Oracleのスキーマとユーザーの違い
「スキーマ」と「ユーザー」の違い、わかりますか?
Oracleの初心者がつまづくものに「スキーマ」と「ユーザー」があります。
スキーマとユーザーの違い・・・わかりにくいですよね。
本を熟考しても、わかったようなわからないようなモヤモヤとした状態。何となくわかった気がするけれど人に説明できるかと言われれば説明できない感じ。
はっきりいってしまうと、スキーマ=ユーザーでいいのです。スキーマはユーザーでユーザーはスキーマと理解していても実務にほとんど影響はないはずです。安心しましたか?
とはいえ、正確に理解しておいて損はありません。せっかくなので、スキーマとユーザーについてのモヤモヤをなくし、白黒はっきりさせてしまいましょう。
スキーマとは?
ユーザーとスキーマの関係
まずは「ユーザー」。これはわかりますよね?Oracleに限らず、多くのアプリケーションでユーザーは使われています。
Windows起動時に最初に入力するログインユーザーなんて一般的ですよね?Oracleのユーザーも特段変わったことはなく、一般的なユーザーと同じです。
問題は「スキーマ」。これがやっかいです。わかりにくい。スキーマって何でしょうか?
「スキーマはテーブルなどのオブジェクトの集合体です」「スキーマの中にテーブルやビューが格納されます」と難しい本には書いてあります・・・が、よくわかりませんね。
スキーマはカバン(鞄)のこと
わかりやすくいうと、スキーマはテーブル・ビュー・索引を格納しておく入れ物、いわば「カバン」のようなものです。
ユーザーは人、スキーマはカバン、テーブル・ビューはノート・ペンと考えると位置関係がわかりやすいですね。
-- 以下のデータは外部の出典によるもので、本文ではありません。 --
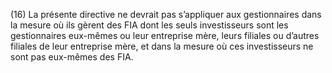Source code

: (16) La présente directive ne devrait pas s’appliquer aux gestionnaires dans la mesure où ils gèrent des FIA dont les seuls investisseurs sont les gestionnaires eux-mêmes ou leur entreprise mère, leurs filiales ou d’autres filiales de leur entreprise mère, et dans la mesure où ces investisseurs ne sont pas eux-mêmes des FIA.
スキーマはカバンです。ユーザーの入れ物です。この位置関係を覚えて下さい。ココが重要です。
- 人・・・ユーザー
- カバン・・・スキーマ
- ペン・・・テーブル・ビュー
テーブルはペンのこと
では、「テーブルを作成する」とはどういうことでしょうか?人・カバン・ペンで言い換えてみましょう。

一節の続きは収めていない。